理想的な形をしていたので、作業は短時間で終わった。

 先生の指導通り、まず、内側に向いている枝や真上に伸びている(徒長枝)を剪定し、全体のバランス

と日当たりが良くなるように枝を間引いてやった。しかし、よそ様の木だと思うと、なかなか思い切った

剪定が出来なかった。

 ともあれ、この日は早々に剪定を終わり引き上げた。初めての事であり、どんな作業をするのかも分か

らず普段着のままだったので思い切って作業が出来なかった。また、準備してくれた道具や脚立も少な

かった。私達は、幸い、前の日に買った剪定鋏や手袋を車の中に積んでいたのでこれを使って作業が

出来た。

   

27番とあるのが我が家の桃の木、根元には名前を書いた札が立っている。

下は先生による剪定講習風景。

4月3日(土)摘蕾と受粉作業

 この日は桃の木の摘蕾(蕾を間引く)や受粉作業だった。簡単な講義があって外に出た。すでに多くの

桃の木は開花していた。ところが私達の桃の木は開花が遅く、一分から二分咲といったところだった。

従って、受粉作業は出来ず、摘蕾だけを行った。

 受粉作業は花粉が少ないか、花粉がない品種について行う。私達がオーナーになっている桃の木は、

品種(恐らくは清水白桃)は分からなかったが、講師の鑑定によると受粉作業の必要のない品種とかで

一安心。(このような品種を自家受粉可能品種といい、代表的なものには大久保や白鳳などがある)
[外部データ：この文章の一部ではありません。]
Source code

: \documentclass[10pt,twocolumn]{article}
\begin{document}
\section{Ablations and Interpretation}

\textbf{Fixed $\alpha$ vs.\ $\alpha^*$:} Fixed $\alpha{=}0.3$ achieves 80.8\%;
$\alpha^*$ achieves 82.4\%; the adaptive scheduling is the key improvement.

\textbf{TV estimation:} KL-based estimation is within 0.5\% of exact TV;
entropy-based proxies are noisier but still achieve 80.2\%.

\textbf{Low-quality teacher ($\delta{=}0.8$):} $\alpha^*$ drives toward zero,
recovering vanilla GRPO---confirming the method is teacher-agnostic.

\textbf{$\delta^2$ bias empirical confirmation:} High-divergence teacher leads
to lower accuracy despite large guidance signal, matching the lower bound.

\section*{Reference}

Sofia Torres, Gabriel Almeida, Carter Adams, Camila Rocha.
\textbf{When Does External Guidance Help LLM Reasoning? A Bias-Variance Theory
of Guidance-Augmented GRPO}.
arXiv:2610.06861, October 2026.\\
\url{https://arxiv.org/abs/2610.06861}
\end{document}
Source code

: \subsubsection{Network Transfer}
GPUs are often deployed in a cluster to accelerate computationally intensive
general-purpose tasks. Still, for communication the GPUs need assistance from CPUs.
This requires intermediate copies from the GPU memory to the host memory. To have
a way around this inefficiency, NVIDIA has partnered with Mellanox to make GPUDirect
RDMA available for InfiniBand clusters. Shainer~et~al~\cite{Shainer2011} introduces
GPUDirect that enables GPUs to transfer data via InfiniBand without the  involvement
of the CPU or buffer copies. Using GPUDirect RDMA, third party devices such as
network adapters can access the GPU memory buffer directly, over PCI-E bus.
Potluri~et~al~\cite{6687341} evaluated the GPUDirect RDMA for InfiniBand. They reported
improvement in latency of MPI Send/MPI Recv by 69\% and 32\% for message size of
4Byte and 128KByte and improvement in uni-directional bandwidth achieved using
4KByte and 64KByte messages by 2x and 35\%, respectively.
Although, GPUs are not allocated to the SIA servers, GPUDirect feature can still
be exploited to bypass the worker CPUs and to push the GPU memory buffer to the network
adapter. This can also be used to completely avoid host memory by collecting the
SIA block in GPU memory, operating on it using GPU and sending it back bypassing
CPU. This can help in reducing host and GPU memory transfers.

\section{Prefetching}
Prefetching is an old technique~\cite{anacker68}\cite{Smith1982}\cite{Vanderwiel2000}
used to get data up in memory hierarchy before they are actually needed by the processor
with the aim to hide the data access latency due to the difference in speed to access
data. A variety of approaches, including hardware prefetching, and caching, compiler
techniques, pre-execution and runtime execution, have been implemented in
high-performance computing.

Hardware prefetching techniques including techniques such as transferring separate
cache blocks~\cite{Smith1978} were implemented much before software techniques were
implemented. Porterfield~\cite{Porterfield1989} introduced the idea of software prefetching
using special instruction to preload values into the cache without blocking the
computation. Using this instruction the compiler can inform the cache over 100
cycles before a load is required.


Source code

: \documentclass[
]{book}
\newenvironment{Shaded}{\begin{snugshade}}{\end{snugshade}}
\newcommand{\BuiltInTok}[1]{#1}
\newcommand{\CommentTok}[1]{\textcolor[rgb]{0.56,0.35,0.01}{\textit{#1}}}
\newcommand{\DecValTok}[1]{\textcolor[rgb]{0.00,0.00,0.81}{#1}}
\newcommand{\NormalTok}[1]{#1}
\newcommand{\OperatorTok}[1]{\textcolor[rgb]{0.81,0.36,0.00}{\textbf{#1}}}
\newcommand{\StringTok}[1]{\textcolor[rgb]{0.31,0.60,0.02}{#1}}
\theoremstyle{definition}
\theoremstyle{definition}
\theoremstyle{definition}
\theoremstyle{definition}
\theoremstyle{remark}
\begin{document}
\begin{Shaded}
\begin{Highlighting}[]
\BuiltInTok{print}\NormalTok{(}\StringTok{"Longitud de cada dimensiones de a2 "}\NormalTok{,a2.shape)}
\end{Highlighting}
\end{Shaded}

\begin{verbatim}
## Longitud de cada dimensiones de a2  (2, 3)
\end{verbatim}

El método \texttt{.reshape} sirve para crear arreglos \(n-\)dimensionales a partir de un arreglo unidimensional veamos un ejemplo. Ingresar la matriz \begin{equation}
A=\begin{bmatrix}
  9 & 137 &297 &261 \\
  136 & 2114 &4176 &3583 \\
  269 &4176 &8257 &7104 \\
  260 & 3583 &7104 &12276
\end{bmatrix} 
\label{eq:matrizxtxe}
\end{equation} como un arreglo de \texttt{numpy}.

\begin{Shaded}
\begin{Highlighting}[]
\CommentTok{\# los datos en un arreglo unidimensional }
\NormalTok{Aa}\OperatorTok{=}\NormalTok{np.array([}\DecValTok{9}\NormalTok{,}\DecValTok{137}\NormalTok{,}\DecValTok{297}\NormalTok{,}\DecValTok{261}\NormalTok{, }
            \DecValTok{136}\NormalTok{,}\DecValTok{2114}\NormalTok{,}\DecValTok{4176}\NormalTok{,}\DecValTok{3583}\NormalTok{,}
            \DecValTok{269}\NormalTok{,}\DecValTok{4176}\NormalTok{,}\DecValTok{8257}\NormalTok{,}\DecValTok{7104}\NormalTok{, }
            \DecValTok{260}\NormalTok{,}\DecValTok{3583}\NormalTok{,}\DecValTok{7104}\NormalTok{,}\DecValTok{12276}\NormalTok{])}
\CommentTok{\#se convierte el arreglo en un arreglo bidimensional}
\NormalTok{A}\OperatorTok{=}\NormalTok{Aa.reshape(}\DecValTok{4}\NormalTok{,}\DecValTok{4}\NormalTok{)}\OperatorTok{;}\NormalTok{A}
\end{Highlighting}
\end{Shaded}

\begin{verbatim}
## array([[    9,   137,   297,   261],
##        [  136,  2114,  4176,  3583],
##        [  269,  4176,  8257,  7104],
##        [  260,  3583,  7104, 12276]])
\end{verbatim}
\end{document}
 今年から受粉を促すため蜜蜂を入れたとの事で、蜜蜂の箱が設置されていた。蜜蜂はあちらこちらと

飛び回り盛んに活動していた。ちなみに蜜蜂の箱は一箱4万5千円だそうで、講師自身がポケットマネー

で買ったのだと話しておられた。

    

既に満開の木もあって木々の間を蜜蜂が飛び回っていた。右は摘花の様子。

    

西洋蜜蜂だろうか、真新しい巣箱からはたくさんの蜜蜂たちが出入りをしていた。

 まだ連絡はなかったのだが、様子を見たくて行ってみた。すでに木々の葉は茂り、実も大きくなって

いた。私達夫婦以外にも二組の夫婦が来て摘果をしておられた。家の桃の木にはあれほど被害が

あるのに、ここのものはほとんど見られなかった。お聞きするとこれまでに三度くらい消毒をしたとか。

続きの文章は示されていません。